* _The problem_: Give back each entry verbatim.

Data entries

········

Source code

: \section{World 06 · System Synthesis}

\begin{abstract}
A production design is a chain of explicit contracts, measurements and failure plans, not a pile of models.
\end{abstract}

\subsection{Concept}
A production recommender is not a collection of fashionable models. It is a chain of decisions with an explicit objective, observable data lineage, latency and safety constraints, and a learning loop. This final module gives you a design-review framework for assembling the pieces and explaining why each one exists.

········

* _Solution below_:
Source code

: \section{World 06 · System Synthesis}

\begin{abstract}
A production design is a chain of explicit contracts, measurements and failure plans, not a pile of models.
\end{abstract}

\subsection{Concept}
A production recommender is not a collection of fashionable models. It is a chain of decisions with an explicit objective, observable data lineage, latency and safety constraints, and a learning loop. This final module gives you a design-review framework for assembling the pieces and explaining why each one exists.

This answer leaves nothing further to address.